Now let’s hit the big problem – Gwen.


She has been raised to Queen, they’re finally married! I thought this season would be Gwen front and centre, maybe half a step behind Arthur and Merlin. Instead for the first part of the season she has as much screen time as one of the knights (possibly less) and she repeatedly plays the worrier trying to keep Arthur at home.

Gwen does start getting more screen time – when she turns evil. Now we have her playing almost exactly the same role that Morgana played, (with Morgana stepping in as Morgause) spying, hiding in the background while constantly plotting against Arthur. At least this time Arthur finally believes that he has a spy on board (rather than dismissing Merlin out of hand as he always does) but this is when he believes him? When it’s Gwen, his beloved wife? Now he’s willing to listen to suspicion?

And after her redemption? To the plot box with ye, Gwen! You have had your relevant moment for the season! Yes she shows up again all epic for the epic finale, but there’s a couple of episodes after her cure where she barely exists. This season seems to reduce Gwen to an extra.
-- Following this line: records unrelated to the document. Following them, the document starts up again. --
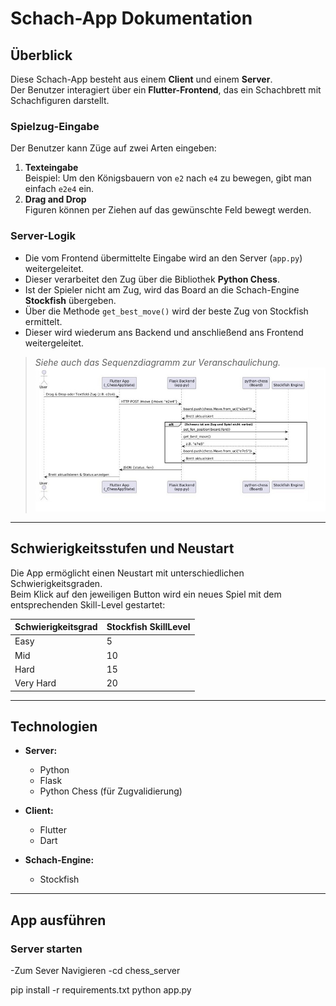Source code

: # Schach-App Dokumentation

## Überblick

Diese Schach-App besteht aus einem **Client** und einem **Server**.  
Der Benutzer interagiert über ein **Flutter-Frontend**, das ein Schachbrett mit Schachfiguren darstellt.

### Spielzug-Eingabe

Der Benutzer kann Züge auf zwei Arten eingeben:

1. **Texteingabe**  
   Beispiel: Um den Königsbauern von `e2` nach `e4` zu bewegen, gibt man einfach `e2e4` ein.
2. **Drag and Drop**  
   Figuren können per Ziehen auf das gewünschte Feld bewegt werden.

### Server-Logik

- Die vom Frontend übermittelte Eingabe wird an den Server (`app.py`) weitergeleitet.
- Dieser verarbeitet den Zug über die Bibliothek **Python Chess**.
- Ist der Spieler nicht am Zug, wird das Board an die Schach-Engine **Stockfish** übergeben.
- Über die Methode `get_best_move()` wird der beste Zug von Stockfish ermittelt.
- Dieser wird wiederum ans Backend und anschließend ans Frontend weitergeleitet.

> *Siehe auch das Sequenzdiagramm zur Veranschaulichung.*
![Zugdiagramm](Sequenzdiagramm.jpg)
---

## Schwierigkeitsstufen und Neustart

Die App ermöglicht einen Neustart mit unterschiedlichen Schwierigkeitsgraden.  
Beim Klick auf den jeweiligen Button wird ein neues Spiel mit dem entsprechenden Skill-Level gestartet:

| Schwierigkeitsgrad | Stockfish SkillLevel |
|--------------------|----------------------|
| Easy               | 5                    |
| Mid                | 10                   |
| Hard               | 15                   |
| Very Hard          | 20                   |

---

## Technologien

- **Server:**  
  - Python  
  - Flask  
  - Python Chess (für Zugvalidierung)
  
- **Client:**  
  - Flutter  
  - Dart

- **Schach-Engine:**  
  - Stockfish

---

## App ausführen

### Server starten
-Zum Sever Navigieren
-cd chess_server

pip install -r requirements.txt
python app.py
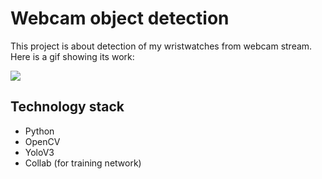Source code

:# Webcam object detection
This project is about detection of my wristwatches from webcam stream.
Here is a gif showing its work:

![](example.gif)

## Technology stack
* Python
* OpenCV
* YoloV3
* Collab (for training network)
And it’s not like Merlin has a good record with women villains already. Big bad season 1? Nimue. Big bad since then has been Morgause and Morgana. In between we have had an inordinate number of magical women seductresses, trolls posing as wives, fae posing as wives, lamia posing as damsels, Freya the cat monster posing as a love interest, the maid Sifa as a spy. Even princess Mithian came back to be a damsel who is forced to betray Arthur. The last epic episodes? Had a woman whose name I never even bothered to remember because the minutes she started making eyes at Gwaine I knew she was an evil spy – and lo, I was right. Gwen was the one female character who wasn’t evil or forced to betray Arthur and Merlin and turning her evil magically just made it a full set. Oh wait, Merlin’s mother wasn’t evil. There we go.
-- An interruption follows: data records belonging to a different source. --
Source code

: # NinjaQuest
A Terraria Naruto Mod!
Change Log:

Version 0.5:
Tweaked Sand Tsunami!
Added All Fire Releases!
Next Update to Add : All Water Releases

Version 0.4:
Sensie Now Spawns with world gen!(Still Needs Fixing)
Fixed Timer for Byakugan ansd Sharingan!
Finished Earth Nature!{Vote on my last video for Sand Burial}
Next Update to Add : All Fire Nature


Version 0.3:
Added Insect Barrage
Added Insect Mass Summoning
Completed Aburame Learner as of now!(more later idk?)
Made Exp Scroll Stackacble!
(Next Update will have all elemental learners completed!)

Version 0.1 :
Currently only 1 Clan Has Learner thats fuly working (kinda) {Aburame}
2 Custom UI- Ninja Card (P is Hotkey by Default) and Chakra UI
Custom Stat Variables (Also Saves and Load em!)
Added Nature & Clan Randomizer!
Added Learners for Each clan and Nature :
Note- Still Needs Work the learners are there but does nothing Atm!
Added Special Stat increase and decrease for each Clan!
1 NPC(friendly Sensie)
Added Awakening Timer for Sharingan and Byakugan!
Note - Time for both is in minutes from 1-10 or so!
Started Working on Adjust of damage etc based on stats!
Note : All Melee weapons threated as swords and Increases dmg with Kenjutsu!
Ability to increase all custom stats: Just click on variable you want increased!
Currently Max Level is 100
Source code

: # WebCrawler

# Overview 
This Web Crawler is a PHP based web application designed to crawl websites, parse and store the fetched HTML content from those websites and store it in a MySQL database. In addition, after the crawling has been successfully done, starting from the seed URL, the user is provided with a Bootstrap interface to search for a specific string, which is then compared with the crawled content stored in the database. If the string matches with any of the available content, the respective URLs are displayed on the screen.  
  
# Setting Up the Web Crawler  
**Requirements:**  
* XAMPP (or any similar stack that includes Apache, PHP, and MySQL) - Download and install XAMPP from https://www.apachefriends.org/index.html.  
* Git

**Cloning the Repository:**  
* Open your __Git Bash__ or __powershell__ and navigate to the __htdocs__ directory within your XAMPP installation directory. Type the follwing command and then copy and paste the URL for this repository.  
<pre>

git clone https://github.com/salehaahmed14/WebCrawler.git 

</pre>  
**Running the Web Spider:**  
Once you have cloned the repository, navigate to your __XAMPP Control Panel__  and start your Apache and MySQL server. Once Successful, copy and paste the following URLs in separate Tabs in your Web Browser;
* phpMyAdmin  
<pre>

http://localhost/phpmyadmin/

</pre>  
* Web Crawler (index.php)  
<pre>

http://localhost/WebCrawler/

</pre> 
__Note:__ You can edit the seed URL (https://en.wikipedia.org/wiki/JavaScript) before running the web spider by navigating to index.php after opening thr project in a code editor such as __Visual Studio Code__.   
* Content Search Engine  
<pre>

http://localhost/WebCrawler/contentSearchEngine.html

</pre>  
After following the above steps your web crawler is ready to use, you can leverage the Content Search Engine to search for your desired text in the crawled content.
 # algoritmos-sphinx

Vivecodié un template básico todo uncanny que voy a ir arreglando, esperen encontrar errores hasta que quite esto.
Throw in the death of Elyan as well and we’ve reduced the already lacking racial inclusion on the show as well. He didn’t get half the drama of Lancelot’s death and the rest of the knights made it through.

There were, of course no GBLT characters this entire season – or for the entire show. Which is something I find doubly frustrating given the amount of uncritical slash fanpoodling there is of this highly erased programme.

With Merlin gone I’m left generally happy with how it went – it was a great series, with a lot of fun and some truly excellent characters. I loved this show over and over and it had some of the most epic episodes I’ve seen for a while. When I started to write this review I began to praise the writers for recognising when a series had reached its end and not stretching it out when it had no more to give – many a series has gasped along when it should have been put out of its misery long ago. But this? I’m not so sure, I think there was more there to give, a lot of potential unrealised and I really wanted to see Merlin and Arthur working to preserve and enhance Camelot after he knew of Merlin’s magic.